- [What you need to do]: Pictures are to be left out; everything else in the records must be repeated exactly.
..............................
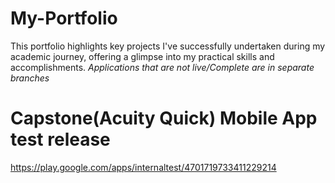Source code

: # My-Portfolio
This portfolio highlights key projects I've successfully undertaken during my academic journey, offering a glimpse into my practical skills and accomplishments.
*Applications that are not live/Complete are in separate branches*

# Capstone(Acuity Quick) Mobile App test release
  https://play.google.com/apps/internaltest/4701719733411229214 
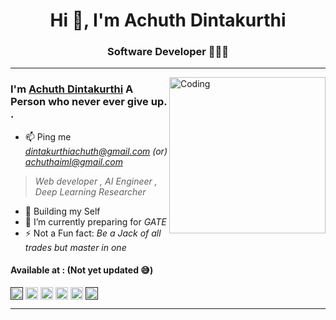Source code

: 
<h1 align="center">Hi 👋, I'm Achuth Dintakurthi</h1>
<h3 align="center">Software Developer 👨🏻‍💻</h3>
<hr />
<img align="right" alt="Coding" width="250" height="250" src="https://media.giphy.com/media/USV0ym3bVWQJJmNu3N/giphy.gif">


### I'm [Achuth Dintakurthi]() A Person who never ever give up. .
- 📫 Ping me *dintakurthiachuth@gmail.com (or) achuthaiml@gmail.com*
> *Web developer , AI Engineer , Deep Learning Researcher*
- 🔭 Building my Self
- 🌱 I’m currently preparing for *GATE*
- ⚡ Not a Fun fact: *Be a Jack of all trades but master in one*


<h4 align="left">Available at : (Not yet updated 😅)</h4>
<p align="left">
<a href="" target="blank"><img align="center" src="https://cdn.jsdelivr.net/npm/simple-icons@3.0.1/icons/twitter.svg" alt="achuth" height="20" width="20" /></a>
<a href="https://www.linkedin.com/in/achuth-dintakurthi-4583171a5" target="blank"><img align="center" src="https://cdn.jsdelivr.net/npm/simple-icons@3.0.1/icons/linkedin.svg" alt="achuth" height="20" width="20" /></a>
<a href="https://instagram.com/" target="blank"><img align="center" src="https://cdn.jsdelivr.net/npm/simple-icons@3.0.1/icons/instagram.svg" alt="achuth" height="20" width="20" /></a>
<a href="https://www.youtube.com/" target="blank"><img align="center" src="https://cdn.jsdelivr.net/npm/simple-icons@3.0.1/icons/youtube.svg" alt="achuth" height="20" width="20" /></a>
<a href="https://instagram.com/" target="blank"><img align="center" src="https://cdn.jsdelivr.net/npm/simple-icons@3.0.1/icons/discord.svg" alt="achuth" height="20" width="20" /></a>
<a href="" target="blank"><img align="center" src="https://cdn.jsdelivr.net/npm/simple-icons@3.0.1/icons/facebook.svg" alt="achuth" height="20" width="20" /></a>
</p>
<hr/>


<!---
Achuth-AA/Achuth-AA is a ✨ special ✨ repository because its `README.md` (this file) appears on your GitHub profile.
You can click the Preview link to take a look at your changes.
--->
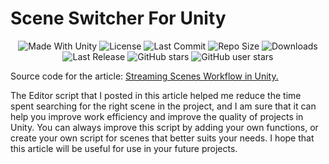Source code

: # Scene Switcher For Unity


 <p align="center">
  <a>
    <img alt="Made With Unity" src="https://img.shields.io/badge/made%20with-Unity-57b9d3.svg?logo=Unity">
  </a>
  <a>
    <img alt="License" src="https://img.shields.io/github/license/RimuruDev/SceneSwitcherForUnity?logo=github">
  </a>
  <a>
    <img alt="Last Commit" src="https://img.shields.io/github/last-commit/RimuruDev/SceneSwitcherForUnity?logo=Mapbox&color=orange">
  </a>
  <a>
    <img alt="Repo Size" src="https://img.shields.io/github/repo-size/RimuruDev/SceneSwitcherForUnity?logo=VirtualBox">
  </a>
  <a>
    <img alt="Downloads" src="https://img.shields.io/github/downloads/RimuruDev/SceneSwitcherForUnity/total?color=brightgreen">
  </a>
  <a>
    <img alt="Last Release" src="https://img.shields.io/github/v/release/RimuruDev/SceneSwitcherForUnity?include_prereleases&logo=Dropbox&color=yellow">
  </a>
  <a>
    <img alt="GitHub stars" src="https://img.shields.io/github/stars/RimuruDev/SceneSwitcherForUnity?branch=main&label=Stars&logo=GitHub&logoColor=ffffff&labelColor=282828&color=informational&style=flat">
  </a>
  <a>
    <img alt="GitHub user stars" src="https://img.shields.io/github/stars/RimuruDev?affiliations=OWNER&branch=main&label=User%20Stars&logo=GitHub&logoColor=ffffff&labelColor=282828&color=informational&style=flat">
  </a>
</p>

Source code for the article: [Streaming Scenes Workflow in Unity.](https://www.linkedin.com/pulse/streamlining-scenes-workflow-unity-%25D1%2580%25D0%25B8%25D0%25BC%25D1%2583%25D1%2580%25D1%2583-%25D1%2582%25D0%25B5%25D0%25BC%25D0%25BF%25D0%25B5%25D1%2581%25D1%2582)

The Editor script that I posted in this article helped me reduce the time spent searching for the right scene in the project, and I am sure that it can help you improve work efficiency and improve the quality of projects in Unity. You can always improve this script by adding your own functions, or create your own script for scenes that better suits your needs. I hope that this article will be useful for use in your future projects.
..............................
- [Task response]:
Source code

: # My-Portfolio
This portfolio highlights key projects I've successfully undertaken during my academic journey, offering a glimpse into my practical skills and accomplishments.
*Applications that are not live/Complete are in separate branches*

# Capstone(Acuity Quick) Mobile App test release
  https://play.google.com/apps/internaltest/4701719733411229214 
Source code

: 
<h1 align="center">Hi 👋, I'm Achuth Dintakurthi</h1>
<h3 align="center">Software Developer 👨🏻‍💻</h3>
<hr />
<img align="right" alt="Coding" width="250" height="250" src="https://media.giphy.com/media/USV0ym3bVWQJJmNu3N/giphy.gif">


### I'm [Achuth Dintakurthi]() A Person who never ever give up. .
- 📫 Ping me *dintakurthiachuth@gmail.com (or) achuthaiml@gmail.com*
> *Web developer , AI Engineer , Deep Learning Researcher*
- 🔭 Building my Self
- 🌱 I’m currently preparing for *GATE*
- ⚡ Not a Fun fact: *Be a Jack of all trades but master in one*


<h4 align="left">Available at : (Not yet updated 😅)</h4>
<p align="left">
<a href="" target="blank"><img align="center" src="https://cdn.jsdelivr.net/npm/simple-icons@3.0.1/icons/twitter.svg" alt="achuth" height="20" width="20" /></a>
<a href="https://www.linkedin.com/in/achuth-dintakurthi-4583171a5" target="blank"><img align="center" src="https://cdn.jsdelivr.net/npm/simple-icons@3.0.1/icons/linkedin.svg" alt="achuth" height="20" width="20" /></a>
<a href="https://instagram.com/" target="blank"><img align="center" src="https://cdn.jsdelivr.net/npm/simple-icons@3.0.1/icons/instagram.svg" alt="achuth" height="20" width="20" /></a>
<a href="https://www.youtube.com/" target="blank"><img align="center" src="https://cdn.jsdelivr.net/npm/simple-icons@3.0.1/icons/youtube.svg" alt="achuth" height="20" width="20" /></a>
<a href="https://instagram.com/" target="blank"><img align="center" src="https://cdn.jsdelivr.net/npm/simple-icons@3.0.1/icons/discord.svg" alt="achuth" height="20" width="20" /></a>
<a href="" target="blank"><img align="center" src="https://cdn.jsdelivr.net/npm/simple-icons@3.0.1/icons/facebook.svg" alt="achuth" height="20" width="20" /></a>
</p>
<hr/>


<!---
Achuth-AA/Achuth-AA is a ✨ special ✨ repository because its `README.md` (this file) appears on your GitHub profile.
You can click the Preview link to take a look at your changes.
--->
Source code

: # Scene Switcher For Unity


 <p align="center">
  <a>
    <img alt="Made With Unity" src="https://img.shields.io/badge/made%20with-Unity-57b9d3.svg?logo=Unity">
  </a>
  <a>
    <img alt="License" src="https://img.shields.io/github/license/RimuruDev/SceneSwitcherForUnity?logo=github">
  </a>
  <a>
    <img alt="Last Commit" src="https://img.shields.io/github/last-commit/RimuruDev/SceneSwitcherForUnity?logo=Mapbox&color=orange">
  </a>
  <a>
    <img alt="Repo Size" src="https://img.shields.io/github/repo-size/RimuruDev/SceneSwitcherForUnity?logo=VirtualBox">
  </a>
  <a>
    <img alt="Downloads" src="https://img.shields.io/github/downloads/RimuruDev/SceneSwitcherForUnity/total?color=brightgreen">
  </a>
  <a>
    <img alt="Last Release" src="https://img.shields.io/github/v/release/RimuruDev/SceneSwitcherForUnity?include_prereleases&logo=Dropbox&color=yellow">
  </a>
  <a>
    <img alt="GitHub stars" src="https://img.shields.io/github/stars/RimuruDev/SceneSwitcherForUnity?branch=main&label=Stars&logo=GitHub&logoColor=ffffff&labelColor=282828&color=informational&style=flat">
  </a>
  <a>
    <img alt="GitHub user stars" src="https://img.shields.io/github/stars/RimuruDev?affiliations=OWNER&branch=main&label=User%20Stars&logo=GitHub&logoColor=ffffff&labelColor=282828&color=informational&style=flat">
  </a>
</p>

Source code for the article: [Streaming Scenes Workflow in Unity.](https://www.linkedin.com/pulse/streamlining-scenes-workflow-unity-%25D1%2580%25D0%25B8%25D0%25BC%25D1%2583%25D1%2580%25D1%2583-%25D1%2582%25D0%25B5%25D0%25BC%25D0%25BF%25D0%25B5%25D1%2581%25D1%2582)

The Editor script that I posted in this article helped me reduce the time spent searching for the right scene in the project, and I am sure that it can help you improve work efficiency and improve the quality of projects in Unity. You can always improve this script by adding your own functions, or create your own script for scenes that better suits your needs. I hope that this article will be useful for use in your future projects.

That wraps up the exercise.